Before disappearing into the desert, he had three words for Lucidique, three teasing words:
"...you cannot imagine..."
They called that night - the night the Emperor and his family were murdered - the Great Insurrection. In its wake, a host of minor insurrections took place, as old emnities erupted. Powerful figures who'd used the decadent reign of the Emperor Perfetto as cover for their corruptions - judges, bishops, members of the clergy, guild and union leaders - found themselves unprotected, and face to face with the people they'd exploited.
Even those amongst the criminal classes who had private armies to protect them against this very eventuality were fearful now.
Take, for example, Duarf Cascarellian. He wasn't by any means a stupid man. The fact that his assassin, Zarles Kreiger, had disappeared the night of the Insurrection made him highly suspicious that Kreiger's fate was tied in with the almost supernatural fall of the Emperor. Indeed one of Cascarellian's spies, who had been a guard at the palace the night of the slaughter, had seen the creature everyone called The Scythe-Meister washing his weapon in one of the Palace's many fountains. The informnt had escaped the massacre without harm coming to him, and reported that unlikely as it seemed the semi-mythical figure of The Scythe-Meister bore a subtle but undeniable resemblance to Zarles Kreiger.
Was it possible, Cascarellian wondered, that his missing assassin and The Scythe-Meister were somehow the same person? Had some incomprehensible sea-change been worked upon Kreiger, turning him into this unstoppable avenger? And if so, what part did Lucidique - who had been seen in a brief exchange with The Scythe-Meister - play in the process?
Cascarellian did not sleep well any longer. He had nightmares in which The Scythe-Meister broke down his doors, as it had broken down the doors of the Emperor's Palace, killing his lieutenants, as it had slaughtered the palace guards, and finally come to the foot of the bed - as the killer had come to he Emperor's bed, pulling him from limb to limb.
He decided the best way to protect himself from this unknowable force was through Lucidique. He sent three of his sons out to take had the Senator's daughter captive, ordering them to do as little as possible to arouse her wrath. In his heart (though he would never have admitted this to anyone, not even his priest) he was a little afraid of Lucidique. She needed to be treated with more respect than he was used to proffering women.

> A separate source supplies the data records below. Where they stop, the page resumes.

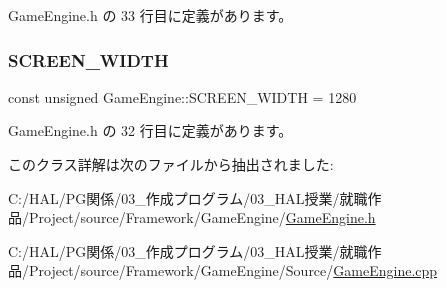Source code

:  Game\+Engine.\+h の 33 行目に定義があります。

\mbox{\label{class_game_engine_a6883e12a8088b16c8cbd348d25c5811a}} 
\subsubsection{\texorpdfstring{S\+C\+R\+E\+E\+N\+\_\+\+W\+I\+D\+TH}{SCREEN\_WIDTH}}
{\footnotesize\ttfamily const unsigned Game\+Engine\+::\+S\+C\+R\+E\+E\+N\+\_\+\+W\+I\+D\+TH = 1280\hspace{0.3cm}{\ttfamily [static]}}



 Game\+Engine.\+h の 32 行目に定義があります。



このクラス詳解は次のファイルから抽出されました\+:\begin{DoxyCompactItemize}
\item 
C\+:/\+H\+A\+L/\+P\+G関係/03\+\_\+作成プログラム/03\+\_\+\+H\+A\+L授業/就職作品/\+Project/source/\+Framework/\+Game\+Engine/\mbox{\hyperlink{_game_engine_8h}{Game\+Engine.\+h}}\item 
C\+:/\+H\+A\+L/\+P\+G関係/03\+\_\+作成プログラム/03\+\_\+\+H\+A\+L授業/就職作品/\+Project/source/\+Framework/\+Game\+Engine/\+Source/\mbox{\hyperlink{_game_engine_8cpp}{Game\+Engine.\+cpp}}\end{DoxyCompactItemize}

Unfortunately, his offspring weren't as smart as he was. Though they'd been told to respect their captive, they took the first opportunity to test the limits of their father's patience. Lucidique was taunted, abused, humiliated. No doubt worse would have come her way had Old Man Cascarellian not returned from his day of business early, interrupting his sons' taunting of the woman.
Lucidique instantly demanded to know why she was being held. If Cascarellian intended to kill her, why the hell didn't he get on with it? She was sick and tired, she told him. Of him, of his sons, of life itself. She'd seen too much blood.
"You were at the palace, weren't you? The Night of the Great Insurrection?"
"Yes. I was there."
"You have something to with this creature: this Scythe-Meister?"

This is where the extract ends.